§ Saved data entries

════════════════════

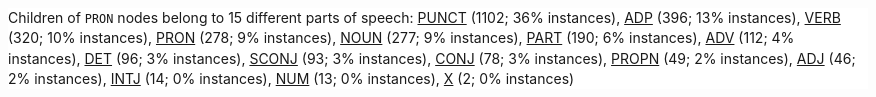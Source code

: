 Children of `PRON` nodes belong to 15 different parts of speech: [PUNCT]() (1102; 36% instances), [ADP]() (396; 13% instances), [VERB]() (320; 10% instances), [PRON]() (278; 9% instances), [NOUN]() (277; 9% instances), [PART]() (190; 6% instances), [ADV]() (112; 4% instances), [DET]() (96; 3% instances), [SCONJ]() (93; 3% instances), [CONJ]() (78; 3% instances), [PROPN]() (49; 2% instances), [ADJ]() (46; 2% instances), [INTJ]() (14; 0% instances), [NUM]() (13; 0% instances), [X]() (2; 0% instances)

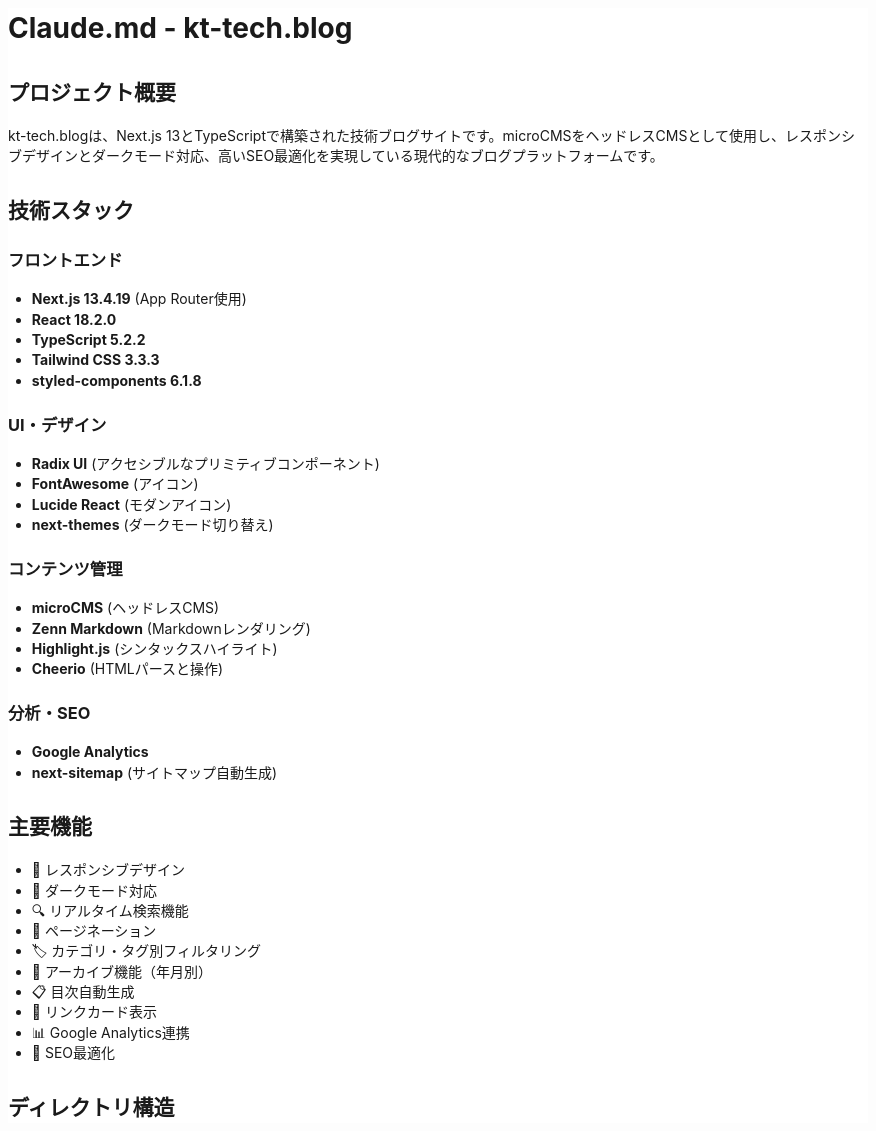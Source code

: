 # Claude.md - kt-tech.blog

## プロジェクト概要

kt-tech.blogは、Next.js 13とTypeScriptで構築された技術ブログサイトです。microCMSをヘッドレスCMSとして使用し、レスポンシブデザインとダークモード対応、高いSEO最適化を実現している現代的なブログプラットフォームです。

## 技術スタック

### フロントエンド
- **Next.js 13.4.19** (App Router使用)
- **React 18.2.0**
- **TypeScript 5.2.2**
- **Tailwind CSS 3.3.3**
- **styled-components 6.1.8**

### UI・デザイン
- **Radix UI** (アクセシブルなプリミティブコンポーネント)
- **FontAwesome** (アイコン)
- **Lucide React** (モダンアイコン)
- **next-themes** (ダークモード切り替え)

### コンテンツ管理
- **microCMS** (ヘッドレスCMS)
- **Zenn Markdown** (Markdownレンダリング)
- **Highlight.js** (シンタックスハイライト)
- **Cheerio** (HTMLパースと操作)

### 分析・SEO
- **Google Analytics**
- **next-sitemap** (サイトマップ自動生成)

## 主要機能

- 📱 レスポンシブデザイン
- 🌙 ダークモード対応
- 🔍 リアルタイム検索機能
- 📄 ページネーション
- 🏷️ カテゴリ・タグ別フィルタリング
- 📅 アーカイブ機能（年月別）
- 📋 目次自動生成
- 🔗 リンクカード表示
- 📊 Google Analytics連携
- 🚀 SEO最適化

## ディレクトリ構造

════════════════════

Nothing but the lines from the one holding "- **TypeScript 5.2.2**" to the end of the entries should be returned, each exactly as it stands.

- **TypeScript 5.2.2**
- **Tailwind CSS 3.3.3**
- **styled-components 6.1.8**

### UI・デザイン
- **Radix UI** (アクセシブルなプリミティブコンポーネント)
- **FontAwesome** (アイコン)
- **Lucide React** (モダンアイコン)
- **next-themes** (ダークモード切り替え)

### コンテンツ管理
- **microCMS** (ヘッドレスCMS)
- **Zenn Markdown** (Markdownレンダリング)
- **Highlight.js** (シンタックスハイライト)
- **Cheerio** (HTMLパースと操作)

### 分析・SEO
- **Google Analytics**
- **next-sitemap** (サイトマップ自動生成)

## 主要機能

- 📱 レスポンシブデザイン
- 🌙 ダークモード対応
- 🔍 リアルタイム検索機能
- 📄 ページネーション
- 🏷️ カテゴリ・タグ別フィルタリング
- 📅 アーカイブ機能（年月別）
- 📋 目次自動生成
- 🔗 リンクカード表示
- 📊 Google Analytics連携
- 🚀 SEO最適化

## ディレクトリ構造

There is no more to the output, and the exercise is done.